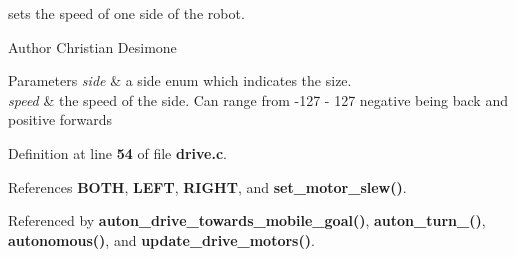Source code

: sets the speed of one side of the robot. 

\begin{DoxyAuthor}{Author}
Christian Desimone 
\end{DoxyAuthor}

\begin{DoxyParams}{Parameters}
{\em side} & a side enum which indicates the size. \\
\hline
{\em speed} & the speed of the side. Can range from -\/127 -\/ 127 negative being back and positive forwards \\
\hline
\end{DoxyParams}


Definition at line \textbf{ 54} of file \textbf{ drive.\+c}.



References \textbf{ B\+O\+TH}, \textbf{ L\+E\+FT}, \textbf{ R\+I\+G\+HT}, and \textbf{ set\+\_\+motor\+\_\+slew()}.



Referenced by \textbf{ auton\+\_\+drive\+\_\+towards\+\_\+mobile\+\_\+goal()}, \textbf{ auton\+\_\+turn\+\_()}, \textbf{ autonomous()}, and \textbf{ update\+\_\+drive\+\_\+motors()}.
- - - - -
A faithful copy of all the records is required, with the pictures left out.

Source code

: sets the speed of one side of the robot. 

\begin{DoxyAuthor}{Author}
Christian Desimone 
\end{DoxyAuthor}

\begin{DoxyParams}{Parameters}
{\em side} & a side enum which indicates the size. \\
\hline
{\em speed} & the speed of the side. Can range from -\/127 -\/ 127 negative being back and positive forwards \\
\hline
\end{DoxyParams}


Definition at line \textbf{ 54} of file \textbf{ drive.\+c}.



References \textbf{ B\+O\+TH}, \textbf{ L\+E\+FT}, \textbf{ R\+I\+G\+HT}, and \textbf{ set\+\_\+motor\+\_\+slew()}.



Referenced by \textbf{ auton\+\_\+drive\+\_\+towards\+\_\+mobile\+\_\+goal()}, \textbf{ auton\+\_\+turn\+\_()}, \textbf{ autonomous()}, and \textbf{ update\+\_\+drive\+\_\+motors()}.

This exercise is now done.